It was another wild trading session this morning as stocks opened significantly lower on the day. Treasury yields initially spiked, driving equities lower. The 10-year Treasury yield hit a 6-month high for a few moments.
But several hours later, yields were back down. Rate-sensitive tech shares gained, helping to lift the S&P. Dow components sat at a loss.
Despite this morning’s growth-led intraday reversal, however, many analysts still believe value shares will outperform in the coming months.
“It’s certainly a story of more rotation,” explained Rob Haworth, senior investment strategist at U.S. Bank Wealth Management.
“The market is now, with the Powell renomination, thinking this is a reopening story, which sets aside any of the risks or concerns we might have about rising Covid infection rates.”

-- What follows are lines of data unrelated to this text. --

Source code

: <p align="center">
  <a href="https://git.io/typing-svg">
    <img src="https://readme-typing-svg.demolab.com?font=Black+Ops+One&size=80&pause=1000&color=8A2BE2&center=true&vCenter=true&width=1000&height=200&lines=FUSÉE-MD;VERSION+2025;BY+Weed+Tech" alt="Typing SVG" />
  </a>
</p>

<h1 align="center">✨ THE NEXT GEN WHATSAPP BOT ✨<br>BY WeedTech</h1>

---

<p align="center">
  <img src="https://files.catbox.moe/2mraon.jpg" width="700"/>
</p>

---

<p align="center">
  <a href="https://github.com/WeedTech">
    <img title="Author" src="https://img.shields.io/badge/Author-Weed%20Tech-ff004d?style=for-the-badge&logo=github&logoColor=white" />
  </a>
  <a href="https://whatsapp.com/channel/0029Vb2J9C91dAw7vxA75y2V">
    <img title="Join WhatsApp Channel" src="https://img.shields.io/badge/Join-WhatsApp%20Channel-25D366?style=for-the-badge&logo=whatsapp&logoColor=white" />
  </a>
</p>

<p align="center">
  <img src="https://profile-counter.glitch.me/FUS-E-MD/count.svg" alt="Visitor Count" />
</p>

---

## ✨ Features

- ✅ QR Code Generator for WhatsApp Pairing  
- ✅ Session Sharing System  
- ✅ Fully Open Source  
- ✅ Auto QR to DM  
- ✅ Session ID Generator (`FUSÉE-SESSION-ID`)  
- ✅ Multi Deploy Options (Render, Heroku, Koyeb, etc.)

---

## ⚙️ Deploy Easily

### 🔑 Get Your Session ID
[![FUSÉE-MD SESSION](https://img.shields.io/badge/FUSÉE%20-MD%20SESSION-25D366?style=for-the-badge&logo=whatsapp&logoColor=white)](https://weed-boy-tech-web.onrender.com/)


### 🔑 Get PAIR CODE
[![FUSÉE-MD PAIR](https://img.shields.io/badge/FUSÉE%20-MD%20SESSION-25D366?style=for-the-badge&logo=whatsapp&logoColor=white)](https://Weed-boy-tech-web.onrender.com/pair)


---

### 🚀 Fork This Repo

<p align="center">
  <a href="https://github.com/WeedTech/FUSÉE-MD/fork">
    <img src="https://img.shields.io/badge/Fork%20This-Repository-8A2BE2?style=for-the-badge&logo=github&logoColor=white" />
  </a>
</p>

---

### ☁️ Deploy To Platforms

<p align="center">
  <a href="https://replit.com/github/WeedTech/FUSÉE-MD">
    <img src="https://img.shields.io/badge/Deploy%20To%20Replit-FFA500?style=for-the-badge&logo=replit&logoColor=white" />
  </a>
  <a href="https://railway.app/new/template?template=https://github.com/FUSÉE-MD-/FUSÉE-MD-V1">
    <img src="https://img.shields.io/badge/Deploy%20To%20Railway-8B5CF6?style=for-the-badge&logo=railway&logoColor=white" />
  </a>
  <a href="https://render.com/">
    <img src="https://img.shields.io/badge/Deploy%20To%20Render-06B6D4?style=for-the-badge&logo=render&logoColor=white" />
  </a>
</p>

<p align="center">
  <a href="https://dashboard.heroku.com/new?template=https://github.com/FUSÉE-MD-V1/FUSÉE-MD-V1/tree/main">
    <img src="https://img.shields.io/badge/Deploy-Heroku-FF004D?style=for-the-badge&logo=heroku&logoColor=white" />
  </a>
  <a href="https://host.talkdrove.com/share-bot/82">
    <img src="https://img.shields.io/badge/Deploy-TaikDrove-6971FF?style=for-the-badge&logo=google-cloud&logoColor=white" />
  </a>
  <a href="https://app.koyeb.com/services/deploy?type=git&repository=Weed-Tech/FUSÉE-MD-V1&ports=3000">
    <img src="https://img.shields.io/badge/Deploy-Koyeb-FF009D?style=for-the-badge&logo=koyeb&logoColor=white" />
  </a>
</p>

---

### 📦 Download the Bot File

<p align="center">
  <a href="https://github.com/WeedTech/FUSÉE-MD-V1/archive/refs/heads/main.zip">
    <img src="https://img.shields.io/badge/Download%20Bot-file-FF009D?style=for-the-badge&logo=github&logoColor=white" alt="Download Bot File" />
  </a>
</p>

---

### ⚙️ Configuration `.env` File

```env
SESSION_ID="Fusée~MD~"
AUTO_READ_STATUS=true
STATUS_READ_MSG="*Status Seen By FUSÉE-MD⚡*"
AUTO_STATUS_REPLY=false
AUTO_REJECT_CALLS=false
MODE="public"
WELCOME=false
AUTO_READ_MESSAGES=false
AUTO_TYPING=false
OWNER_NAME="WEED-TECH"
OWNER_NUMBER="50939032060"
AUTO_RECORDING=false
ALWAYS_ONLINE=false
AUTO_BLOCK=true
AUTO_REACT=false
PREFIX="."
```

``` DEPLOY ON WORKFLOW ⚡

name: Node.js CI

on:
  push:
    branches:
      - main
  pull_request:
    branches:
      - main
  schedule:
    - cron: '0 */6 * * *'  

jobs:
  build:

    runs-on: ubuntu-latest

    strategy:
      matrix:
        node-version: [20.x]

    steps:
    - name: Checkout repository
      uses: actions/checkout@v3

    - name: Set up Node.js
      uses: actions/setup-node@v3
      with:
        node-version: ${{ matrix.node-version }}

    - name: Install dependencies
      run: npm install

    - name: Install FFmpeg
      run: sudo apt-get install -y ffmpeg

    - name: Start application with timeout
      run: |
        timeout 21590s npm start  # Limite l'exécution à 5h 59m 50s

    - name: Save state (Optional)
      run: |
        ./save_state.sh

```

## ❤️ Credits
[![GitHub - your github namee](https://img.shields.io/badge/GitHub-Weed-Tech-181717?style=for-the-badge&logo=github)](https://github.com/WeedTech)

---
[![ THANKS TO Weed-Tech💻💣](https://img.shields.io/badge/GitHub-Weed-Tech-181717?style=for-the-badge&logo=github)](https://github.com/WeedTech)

Haworth’s comments were made prior to a surprise announcement from the Slovakian government, which is set to impose a 2-week lockdown on its citizens regardless of vaccine status. The country is experiencing the world’s fastest rise in infections when adjusted for population. Neighboring countries Hungary and the Czech Republic also saw record-setting increases in daily infections yesterday.
Last weekend, Austria entered a nationwide lockdown as well. Germany attempted to curb new infections also by placing additional restrictions on the unvaccinated.
Will these lockdowns really help to “set aside any of the risks or concerns” about a Covid resurgence? Not at all. Case totals are rising even in the United States.
Deaths are up, too. In fact, US Covid deaths this year have actually exceeded 2020’s total based on data from Johns Hopkins. It’s a bit surprising given that over 60% of the US population is fully vaccinated according to the CDC. 69% are at least partially vaccinated.
Yet deaths in 2021 are higher than before the US had access to Covid vaccines. Worse still is that we have another month to go before the year ends. If infections continue to accelerate stateside, deaths could surge through Christmas.
And for the most part, analysts didn’t think that Covid would make a comeback. They believed that vaccines, treatment methods, and social distancing would finally end the pandemic in the near future.
Now, it’s clear that Covid’s sticking around for at least a little while longer than expected.
Wall Street banks said last month that a new variant could spoil the fun in 2022, but none of them predicted a good, old-fashioned seasonal spike in cases. It’s already begun in Europe, and even in highly vaccinated countries.
What happens if the US experiences something similar?
It won’t be pretty for reopening-sensitive stocks. And though growth shares won’t get hurt as much, they also won’t enjoy a “pandemic reboot” by any means. The Fed’s committed to slowly whittling away at its bond-buying programs. Inflation is surging and at least one rate hike seems likely next year.
If Covid cases continue climbing, the Fed will be put in an even more difficult position. Remaining hawkish into the teeth of an infection resurgence could have dire economic consequences. Alternatively, going dovish could push inflation to dizzying heights.
We’ve talked for months about the Fed’s “damned if you do, damned if you don’t” predicament. Powell was facing a tough situation six months ago. Now, escaping unscathed will be darn near impossible.
Unless, of course, the world simply chooses to live with Covid rather than avoid it at all costs. But based on the new lockdowns out of Europe, that outcome seems highly unlikely if not completely out of the question.